Kalbe Razi Naqvi (; born 1944) is a British Pakistani-Norwegian physicist, who has been ordinarily resident in Norway since 1977, working as a professor of biophysics in the Norwegian University of Science and Technology. He retired at the end of June 2014, and is now a Prof. Emeritus in NTNU.

Education
Born in Rae Bareli, British India in 1944, Naqvi received his school and university education in Karachi, and moved to the United Kingdom in 1964, when the University of Manchester awarded him a research scholarship. He joined the molecular physics group, and obtained his Ph.D in 1968 for a thesis entitled “Delayed light emission from organic molecules in solution”.  The Royal Society of London appointed him to a Rutherford Scholarship for the period 1968–71 to continue his work on the behaviour of the excited states of molecules.
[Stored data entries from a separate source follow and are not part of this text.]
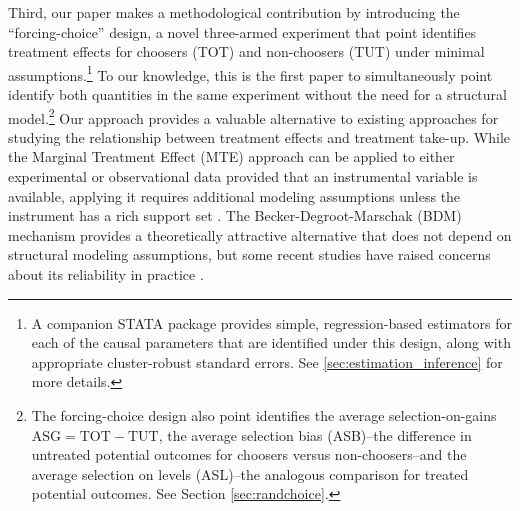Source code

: \documentclass[12pt, a4paper]{article}
\begin{document}
Third, our paper makes a methodological contribution by introducing the ``forcing-choice'' design, a novel three-armed experiment that point identifies treatment effects for choosers (TOT) and non-choosers (TUT) under minimal assumptions.\footnote{A companion STATA package provides simple, regression-based estimators for each of the causal parameters that are identified under this design, along with appropriate cluster-robust standard errors. See \autoref{sec:estimation_inference} for more details.}  
To our knowledge, this is the first paper to simultaneously point identify both quantities in the same experiment without the need for a structural model.\footnote{The forcing-choice design also point identifies the average selection-on-gains $\text{ASG} = \text{TOT} - \text{TUT}$, the average selection bias (ASB)--the difference in untreated potential outcomes for choosers versus non-choosers--and the average selection on levels (ASL)--the analogous comparison for treated potential outcomes. See Section \ref{sec:randchoice}.}
Our approach provides a valuable alternative to existing approaches for studying the relationship between treatment effects and treatment take-up. While the Marginal Treatment Effect (MTE) approach can be applied to either experimental or observational data provided that an instrumental variable is available, applying it requires additional modeling assumptions unless the instrument has a rich support set \citep{mogstad2018using}. The Becker-Degroot-Marschak (BDM) mechanism provides a theoretically attractive alternative that does not depend on structural modeling assumptions, but some recent studies have raised concerns about its reliability in practice \citep{bohm1997eliciting,banerji2014detection,mamadehussene2023reliability}.
\end{document}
In 1969, he moved to the Department of Chemistry, University of Sheffield, where he stayed for five years.

Razi Naqvi kinetic law

After his formative years in Manchester, Naqvi’s interest widened considerably. He investigated, in addition to photoluminescence of organic molecules, the photophysics of saturable absorbers (cryptocyanine and related dyes, then used for passive Q-switching of ruby lasers), and used their nonlinear behaviour for determining the subnanosecond lifetimes of their first excited singlet states. In 1973, he became interested in developing biophysical applications of spectroscopy, and used triplet probes to develop what had until then been among the desiderata of membrane research, optical methods for monitoring the translational and rotational mobility of membrane components. His theoretical analysis of diffusion-controlled reactions in lipid membranes led to the remarkable conclusion that in the two-dimensional case, one cannot speak of a rate constant. More than two decades later, his prediction was verified, and his expression for the rate parameter of a two-dimensional diffusion-controlled reaction was named as the Razi Naqvi kinetic law.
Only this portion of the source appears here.